Problems occur in production, and you must be prepared for them.  Review this checklist and make sure you have considered, DOCUMENTED, and TESTED the response to any problems that may occur.

Testing the Process

Testing should include:

  • Letting database backup scripts run and perform a full restore. Note the amount of time the process takes and any scope for improvement in the steps involved.
  • Verifying O/S backup restore.
  • Verifying all phone numbers on contact lists.
  • Noting the amount of time elapsed starting from the outage to the full recovery.

Documenting the Process

  • Compile a list of emergency contact information, including vendors and contacts at the financial institution (Who should be called in the event of an outage?)
  • Instructions for restoring a system should be detailed and clear. Try to write them for a new user.
  • Make sure a procedure exists for updating existing disaster recovery documentation as new scripts are added/removed (setting up a monthly email reminder to make these updates is often a good idea).
  • Good versus bad examples <we will document some examples of good versus bad documentation here in the future>

Problems and Responses

Types of problems that can occur, and how to prepare for them:

  • Natural disasters (e.g. flooding of main office or branch offices), fires, and political emergencies
    • OFF SITE DATA STORAGE: make sure data is stored at a location aside from the head office, for BOTH the database and the OS. <link>
    • Well-documented procedures for recovery steps <link>
    • Contact list <link to template>
  • Security breach of Mifos server and/or act of sabotage by staff
    • What are the processes for immediately changing passwords? Are they documented?
    • What needs to be evaluated for your organization (check accounts, database evaluation)?

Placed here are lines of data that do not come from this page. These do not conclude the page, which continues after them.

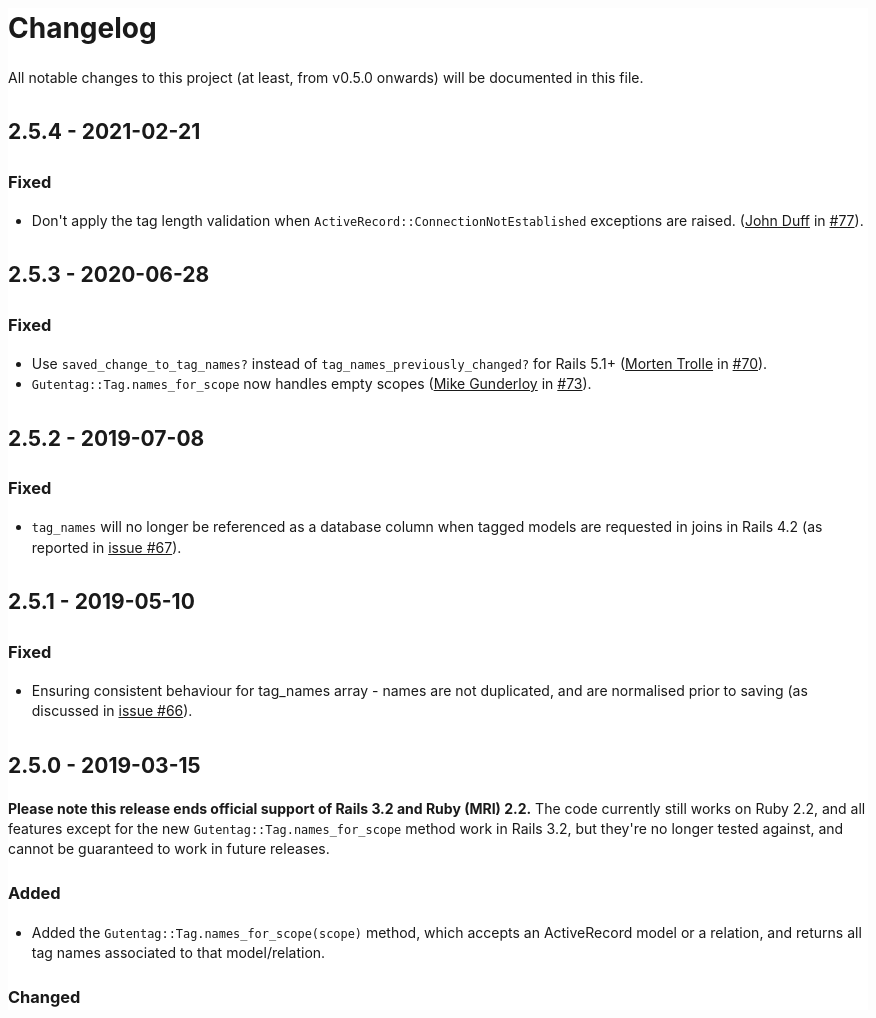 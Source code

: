 # Changelog

All notable changes to this project (at least, from v0.5.0 onwards) will be documented in this file.

## 2.5.4 - 2021-02-21

### Fixed

* Don't apply the tag length validation when `ActiveRecord::ConnectionNotEstablished` exceptions are raised. ([John Duff](https://github.com/jduff) in [#77](https://github.com/pat/gutentag/pull/77)).

## 2.5.3 - 2020-06-28

### Fixed

* Use `saved_change_to_tag_names?` instead of `tag_names_previously_changed?` for Rails 5.1+ ([Morten Trolle](https://github.com/mtrolle) in [#70](https://github.com/pat/gutentag/pull/70)).
* `Gutentag::Tag.names_for_scope` now handles empty scopes ([Mike Gunderloy](https://github.com/ffmike) in [#73](https://github.com/pat/gutentag/pull/73)).

## 2.5.2 - 2019-07-08

### Fixed

* `tag_names` will no longer be referenced as a database column when tagged models are requested in joins in Rails 4.2 (as reported in [issue #67](https://github.com/pat/gutentag/issues/67)).

## 2.5.1 - 2019-05-10

### Fixed

* Ensuring consistent behaviour for tag_names array - names are not duplicated, and are normalised prior to saving (as discussed in [issue #66](https://github.com/pat/gutentag/issues/66)).

## 2.5.0 - 2019-03-15

**Please note this release ends official support of Rails 3.2 and Ruby (MRI) 2.2.** The code currently still works on Ruby 2.2, and all features except for the new `Gutentag::Tag.names_for_scope` method work in Rails 3.2, but they're no longer tested against, and cannot be guaranteed to work in future releases.

### Added

* Added the `Gutentag::Tag.names_for_scope(scope)` method, which accepts an ActiveRecord model or a relation, and returns all tag names associated to that model/relation.

### Changed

  • Failure or loss of Mifos server, database and/or server disk storage
    • Make sure certain scripts are running for database backups.
    • Make sure certain scripts are running for OS backups.
    • Make sure certain backup and recovery procedures are DOCUMENTED IN DETAIL, such as:
      • Restoring the OS
      • Restoring the database
      • Mifos configuration settings
      • Any custom scripts that may be running
      • Verification test plan (10-12 trials to make to ensure system is functioning properly and stable)
    • Make sure all the scripts are stored in a documented location and include instructions for recreating the production setup.

  •  Loss of Internet access/power at main office or branch office
    • What procedures need to be in place for working around the problem at a branch? Document and test.
    • What procedures need to be in place at the Head Office in the event of an extended power outage?

  • Loss of key staff members
    • Staff turnover is a fact of running an organization. Make sure all procedures, instructions, and important details are documented and available to newer staff members who may be forced to troubleshoot or process a recovery. 

Documentation

All system administration and maintenance processes should be well-documented.